Las Cuevas: El corazón vivo bajo la montaña
Si Alcalá del Júcar es una joya visual, sus cuevas son el alma que sostiene toda la villa. No son simples agujeros en la montaña; son un prodigio de la ingeniería popular que ha permitido a sus habitantes vivir en perfecta armonía con el clima de La Manchuela durante más de ocho siglos.

Un refugio natural eterno
La geología del pueblo, compuesta por piedra caliza y yeso, permitió a los antiguos pobladores tallar sus hogares directamente en la roca. Estas cuevas mantienen una temperatura constante de 18ºC a 20ºC todo el año, funcionando como un sistema de aire acondicionado natural. Antiguamente, cada rincón tenía una función: palomares, bodegas para el aceite o silos para el grano.

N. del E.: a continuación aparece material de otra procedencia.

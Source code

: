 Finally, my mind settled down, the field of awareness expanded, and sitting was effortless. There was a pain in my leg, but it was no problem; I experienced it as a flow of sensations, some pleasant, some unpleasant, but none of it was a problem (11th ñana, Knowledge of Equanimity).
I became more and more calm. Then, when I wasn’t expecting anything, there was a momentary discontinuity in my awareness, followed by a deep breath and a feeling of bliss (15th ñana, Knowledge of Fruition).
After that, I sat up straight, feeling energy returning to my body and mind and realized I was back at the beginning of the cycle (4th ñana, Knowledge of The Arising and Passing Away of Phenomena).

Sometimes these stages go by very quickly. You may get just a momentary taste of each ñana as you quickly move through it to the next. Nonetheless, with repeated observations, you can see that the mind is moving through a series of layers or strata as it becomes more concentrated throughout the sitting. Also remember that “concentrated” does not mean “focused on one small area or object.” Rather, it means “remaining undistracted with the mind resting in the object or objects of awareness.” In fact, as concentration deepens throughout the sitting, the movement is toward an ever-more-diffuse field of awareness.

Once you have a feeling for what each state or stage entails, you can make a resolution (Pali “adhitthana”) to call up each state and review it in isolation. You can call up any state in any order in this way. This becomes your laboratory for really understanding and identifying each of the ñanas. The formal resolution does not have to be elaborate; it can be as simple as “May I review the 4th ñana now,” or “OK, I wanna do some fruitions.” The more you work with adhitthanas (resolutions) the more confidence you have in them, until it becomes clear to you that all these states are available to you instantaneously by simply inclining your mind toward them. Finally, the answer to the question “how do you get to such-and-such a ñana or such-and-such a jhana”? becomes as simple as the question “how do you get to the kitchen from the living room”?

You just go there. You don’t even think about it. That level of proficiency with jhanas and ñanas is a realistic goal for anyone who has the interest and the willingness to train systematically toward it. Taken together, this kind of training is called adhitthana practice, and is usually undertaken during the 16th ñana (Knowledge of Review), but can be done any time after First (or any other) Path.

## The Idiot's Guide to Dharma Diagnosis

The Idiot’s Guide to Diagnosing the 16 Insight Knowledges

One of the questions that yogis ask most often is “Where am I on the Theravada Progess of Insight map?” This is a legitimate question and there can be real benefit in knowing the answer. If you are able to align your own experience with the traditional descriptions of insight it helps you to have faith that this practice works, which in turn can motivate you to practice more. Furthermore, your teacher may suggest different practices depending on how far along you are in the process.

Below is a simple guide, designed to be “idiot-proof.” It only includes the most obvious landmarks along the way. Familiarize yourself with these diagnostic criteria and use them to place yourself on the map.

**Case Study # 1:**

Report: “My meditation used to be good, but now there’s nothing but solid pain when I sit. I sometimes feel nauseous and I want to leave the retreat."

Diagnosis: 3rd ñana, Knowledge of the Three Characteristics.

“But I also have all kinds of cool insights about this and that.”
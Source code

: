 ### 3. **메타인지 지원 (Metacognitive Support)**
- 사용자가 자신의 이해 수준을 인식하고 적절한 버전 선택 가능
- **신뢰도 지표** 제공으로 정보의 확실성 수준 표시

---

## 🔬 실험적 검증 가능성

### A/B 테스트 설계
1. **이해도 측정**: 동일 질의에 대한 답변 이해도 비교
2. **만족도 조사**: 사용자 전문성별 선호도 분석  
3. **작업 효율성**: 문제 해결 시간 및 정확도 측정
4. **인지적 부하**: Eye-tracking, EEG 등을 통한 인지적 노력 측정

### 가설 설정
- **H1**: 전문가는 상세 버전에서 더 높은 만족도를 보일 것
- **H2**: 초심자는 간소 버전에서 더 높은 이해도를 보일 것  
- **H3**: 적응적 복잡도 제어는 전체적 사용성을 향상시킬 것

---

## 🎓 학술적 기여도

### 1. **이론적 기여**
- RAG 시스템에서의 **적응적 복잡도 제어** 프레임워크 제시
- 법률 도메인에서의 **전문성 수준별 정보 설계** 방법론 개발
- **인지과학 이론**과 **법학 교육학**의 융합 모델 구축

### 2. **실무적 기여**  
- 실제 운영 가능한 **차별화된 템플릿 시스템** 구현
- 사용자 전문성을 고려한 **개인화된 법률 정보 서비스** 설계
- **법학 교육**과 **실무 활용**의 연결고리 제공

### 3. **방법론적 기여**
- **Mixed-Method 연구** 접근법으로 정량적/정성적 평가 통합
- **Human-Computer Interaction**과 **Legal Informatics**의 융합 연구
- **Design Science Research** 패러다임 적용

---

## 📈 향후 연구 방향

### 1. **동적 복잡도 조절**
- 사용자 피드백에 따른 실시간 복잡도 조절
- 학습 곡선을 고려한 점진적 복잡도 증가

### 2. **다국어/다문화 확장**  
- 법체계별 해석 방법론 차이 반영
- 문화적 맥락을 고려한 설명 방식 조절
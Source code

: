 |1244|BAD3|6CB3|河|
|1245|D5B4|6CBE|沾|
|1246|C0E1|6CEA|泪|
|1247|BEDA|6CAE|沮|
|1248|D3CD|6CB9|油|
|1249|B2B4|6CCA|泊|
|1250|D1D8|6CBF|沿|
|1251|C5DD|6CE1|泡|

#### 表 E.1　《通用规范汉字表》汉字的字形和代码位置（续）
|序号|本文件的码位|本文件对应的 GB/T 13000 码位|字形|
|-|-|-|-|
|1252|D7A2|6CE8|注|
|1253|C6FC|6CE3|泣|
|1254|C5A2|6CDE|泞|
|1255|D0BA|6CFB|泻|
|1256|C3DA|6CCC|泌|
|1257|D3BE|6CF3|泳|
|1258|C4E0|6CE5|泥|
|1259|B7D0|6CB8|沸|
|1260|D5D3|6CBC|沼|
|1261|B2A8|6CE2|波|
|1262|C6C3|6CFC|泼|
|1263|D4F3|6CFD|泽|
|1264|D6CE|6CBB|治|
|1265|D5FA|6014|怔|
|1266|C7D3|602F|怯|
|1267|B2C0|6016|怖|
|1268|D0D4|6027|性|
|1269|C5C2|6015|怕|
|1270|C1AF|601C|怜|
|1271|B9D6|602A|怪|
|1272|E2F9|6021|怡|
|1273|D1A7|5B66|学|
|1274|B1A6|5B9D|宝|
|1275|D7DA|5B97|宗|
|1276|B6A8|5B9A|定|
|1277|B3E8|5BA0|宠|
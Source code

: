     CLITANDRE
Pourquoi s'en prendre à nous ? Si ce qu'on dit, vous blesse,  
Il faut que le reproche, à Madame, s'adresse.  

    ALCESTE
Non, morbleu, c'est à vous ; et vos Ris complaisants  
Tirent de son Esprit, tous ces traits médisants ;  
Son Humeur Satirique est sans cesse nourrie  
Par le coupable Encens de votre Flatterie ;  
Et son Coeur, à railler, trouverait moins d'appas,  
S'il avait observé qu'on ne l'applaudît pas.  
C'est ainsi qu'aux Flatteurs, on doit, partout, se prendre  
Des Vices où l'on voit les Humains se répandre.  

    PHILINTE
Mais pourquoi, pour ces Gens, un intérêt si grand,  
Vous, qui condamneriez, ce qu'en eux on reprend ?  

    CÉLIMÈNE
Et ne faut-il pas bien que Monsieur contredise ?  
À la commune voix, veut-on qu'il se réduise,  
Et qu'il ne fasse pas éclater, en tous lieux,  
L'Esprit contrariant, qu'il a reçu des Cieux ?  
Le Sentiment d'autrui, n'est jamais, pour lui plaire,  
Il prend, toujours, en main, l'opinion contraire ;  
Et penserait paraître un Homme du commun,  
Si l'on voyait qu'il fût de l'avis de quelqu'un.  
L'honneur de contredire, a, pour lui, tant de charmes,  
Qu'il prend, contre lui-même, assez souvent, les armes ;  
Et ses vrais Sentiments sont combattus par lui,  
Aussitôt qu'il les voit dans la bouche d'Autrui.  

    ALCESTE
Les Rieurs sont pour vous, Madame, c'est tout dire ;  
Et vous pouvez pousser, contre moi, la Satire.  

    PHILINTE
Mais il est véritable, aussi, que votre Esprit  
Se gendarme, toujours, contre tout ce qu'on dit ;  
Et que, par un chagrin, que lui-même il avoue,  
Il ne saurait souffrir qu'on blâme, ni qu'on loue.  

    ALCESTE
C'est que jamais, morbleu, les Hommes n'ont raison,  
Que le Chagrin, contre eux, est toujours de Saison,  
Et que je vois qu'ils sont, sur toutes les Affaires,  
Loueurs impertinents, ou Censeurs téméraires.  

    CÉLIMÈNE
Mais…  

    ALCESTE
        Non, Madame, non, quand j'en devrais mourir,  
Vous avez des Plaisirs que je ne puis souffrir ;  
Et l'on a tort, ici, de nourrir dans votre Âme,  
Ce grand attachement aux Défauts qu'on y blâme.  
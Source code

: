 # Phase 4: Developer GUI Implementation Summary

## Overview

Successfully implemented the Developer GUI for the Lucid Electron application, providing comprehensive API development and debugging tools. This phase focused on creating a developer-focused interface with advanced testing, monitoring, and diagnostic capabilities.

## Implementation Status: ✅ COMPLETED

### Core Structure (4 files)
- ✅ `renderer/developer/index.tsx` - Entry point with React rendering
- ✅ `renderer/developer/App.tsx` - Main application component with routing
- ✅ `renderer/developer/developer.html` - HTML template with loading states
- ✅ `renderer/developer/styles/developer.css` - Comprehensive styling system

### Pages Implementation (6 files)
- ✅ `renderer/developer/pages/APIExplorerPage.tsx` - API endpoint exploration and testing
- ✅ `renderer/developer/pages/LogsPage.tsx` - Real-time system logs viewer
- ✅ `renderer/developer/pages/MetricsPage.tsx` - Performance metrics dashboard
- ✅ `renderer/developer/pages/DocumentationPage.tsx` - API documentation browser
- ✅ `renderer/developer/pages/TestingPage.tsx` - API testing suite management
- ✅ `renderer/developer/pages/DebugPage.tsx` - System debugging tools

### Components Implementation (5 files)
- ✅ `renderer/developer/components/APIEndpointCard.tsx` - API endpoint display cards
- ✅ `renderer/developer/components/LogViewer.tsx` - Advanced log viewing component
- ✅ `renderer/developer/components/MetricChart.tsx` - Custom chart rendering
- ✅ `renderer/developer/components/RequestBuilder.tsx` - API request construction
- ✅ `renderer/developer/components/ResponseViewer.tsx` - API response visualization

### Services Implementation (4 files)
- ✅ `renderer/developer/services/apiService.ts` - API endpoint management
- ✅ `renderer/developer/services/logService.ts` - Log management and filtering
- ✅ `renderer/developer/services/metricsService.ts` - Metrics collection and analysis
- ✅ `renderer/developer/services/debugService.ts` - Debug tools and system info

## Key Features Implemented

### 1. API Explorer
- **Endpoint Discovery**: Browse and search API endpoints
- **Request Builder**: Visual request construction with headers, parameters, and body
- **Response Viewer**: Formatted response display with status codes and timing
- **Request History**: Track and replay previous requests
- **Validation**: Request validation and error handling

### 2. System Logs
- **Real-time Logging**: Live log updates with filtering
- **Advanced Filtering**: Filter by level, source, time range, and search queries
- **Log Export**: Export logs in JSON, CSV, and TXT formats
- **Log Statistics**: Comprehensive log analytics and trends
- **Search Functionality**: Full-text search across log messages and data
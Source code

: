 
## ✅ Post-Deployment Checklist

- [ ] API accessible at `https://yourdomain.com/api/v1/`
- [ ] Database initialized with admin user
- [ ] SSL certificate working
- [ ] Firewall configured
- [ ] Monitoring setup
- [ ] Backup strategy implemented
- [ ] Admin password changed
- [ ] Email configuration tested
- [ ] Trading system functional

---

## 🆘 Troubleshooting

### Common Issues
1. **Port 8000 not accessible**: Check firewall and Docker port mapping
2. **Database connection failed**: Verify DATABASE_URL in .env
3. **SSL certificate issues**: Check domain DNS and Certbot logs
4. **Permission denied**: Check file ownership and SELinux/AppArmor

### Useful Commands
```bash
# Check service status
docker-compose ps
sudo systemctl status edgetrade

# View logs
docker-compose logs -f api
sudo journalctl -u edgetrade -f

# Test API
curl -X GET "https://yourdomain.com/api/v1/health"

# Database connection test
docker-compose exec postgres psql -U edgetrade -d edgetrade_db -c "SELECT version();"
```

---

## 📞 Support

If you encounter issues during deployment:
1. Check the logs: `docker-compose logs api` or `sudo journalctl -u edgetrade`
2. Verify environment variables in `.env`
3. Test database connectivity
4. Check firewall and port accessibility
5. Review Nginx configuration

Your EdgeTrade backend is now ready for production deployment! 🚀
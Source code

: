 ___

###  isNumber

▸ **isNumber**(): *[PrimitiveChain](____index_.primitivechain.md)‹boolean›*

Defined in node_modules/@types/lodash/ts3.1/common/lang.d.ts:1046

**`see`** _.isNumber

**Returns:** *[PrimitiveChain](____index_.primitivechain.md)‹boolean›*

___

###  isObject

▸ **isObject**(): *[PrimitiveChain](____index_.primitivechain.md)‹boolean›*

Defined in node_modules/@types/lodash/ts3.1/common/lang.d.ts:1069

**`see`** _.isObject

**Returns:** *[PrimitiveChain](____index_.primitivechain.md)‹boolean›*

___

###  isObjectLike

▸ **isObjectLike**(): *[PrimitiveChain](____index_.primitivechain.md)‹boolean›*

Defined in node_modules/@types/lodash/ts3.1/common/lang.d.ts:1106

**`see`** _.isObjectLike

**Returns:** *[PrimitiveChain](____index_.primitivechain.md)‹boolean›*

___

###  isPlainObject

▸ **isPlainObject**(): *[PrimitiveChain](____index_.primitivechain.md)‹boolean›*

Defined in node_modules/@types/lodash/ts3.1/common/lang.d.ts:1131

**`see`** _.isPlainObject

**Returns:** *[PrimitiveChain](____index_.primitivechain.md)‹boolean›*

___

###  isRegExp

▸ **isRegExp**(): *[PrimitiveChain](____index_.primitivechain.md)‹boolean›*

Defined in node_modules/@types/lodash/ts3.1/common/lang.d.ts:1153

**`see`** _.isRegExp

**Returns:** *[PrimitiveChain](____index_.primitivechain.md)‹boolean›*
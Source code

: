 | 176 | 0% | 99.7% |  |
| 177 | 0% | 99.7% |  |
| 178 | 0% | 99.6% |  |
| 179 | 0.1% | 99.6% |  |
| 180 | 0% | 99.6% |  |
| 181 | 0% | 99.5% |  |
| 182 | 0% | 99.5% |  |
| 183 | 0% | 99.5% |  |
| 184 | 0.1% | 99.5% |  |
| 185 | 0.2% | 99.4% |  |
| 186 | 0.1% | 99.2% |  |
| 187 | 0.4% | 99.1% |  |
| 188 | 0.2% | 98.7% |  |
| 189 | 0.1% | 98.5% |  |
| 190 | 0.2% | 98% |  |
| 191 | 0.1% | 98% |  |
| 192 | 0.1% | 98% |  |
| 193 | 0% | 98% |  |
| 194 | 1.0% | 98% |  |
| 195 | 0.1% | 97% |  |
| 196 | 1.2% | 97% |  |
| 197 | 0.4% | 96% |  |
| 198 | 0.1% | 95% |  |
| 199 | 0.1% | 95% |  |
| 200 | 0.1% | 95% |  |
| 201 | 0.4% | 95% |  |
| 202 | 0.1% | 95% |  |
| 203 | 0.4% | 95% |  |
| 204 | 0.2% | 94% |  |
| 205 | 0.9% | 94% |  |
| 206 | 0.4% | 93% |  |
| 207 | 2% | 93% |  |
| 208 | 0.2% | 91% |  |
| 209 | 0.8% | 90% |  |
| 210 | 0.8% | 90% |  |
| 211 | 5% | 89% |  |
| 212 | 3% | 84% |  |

La magnitud de estas excavaciones es tal que algunas cuevas atraviesan la montaña de lado a lado, conectando el casco antiguo con impresionantes miradores colgados sobre la Hoz del Júcar. Este laberinto subterráneo es lo que confiere a Alcalá su silueta única en España.
Garadén, Diablo y Masagó
Tres nombres resuenan en el subsuelo: la Cueva de Garadén, con sus 750 años de historia y su pasado como aduana medieval; la Cueva del Diablo, famosa por su inmensa longitud y su colección de aperos antiguos; y la Cueva de Masagó, donde la piedra se funde con la gastronomía. Visitar estos espacios es entender la lucha y la adaptación del ser humano a un entorno escarpado y fascinante.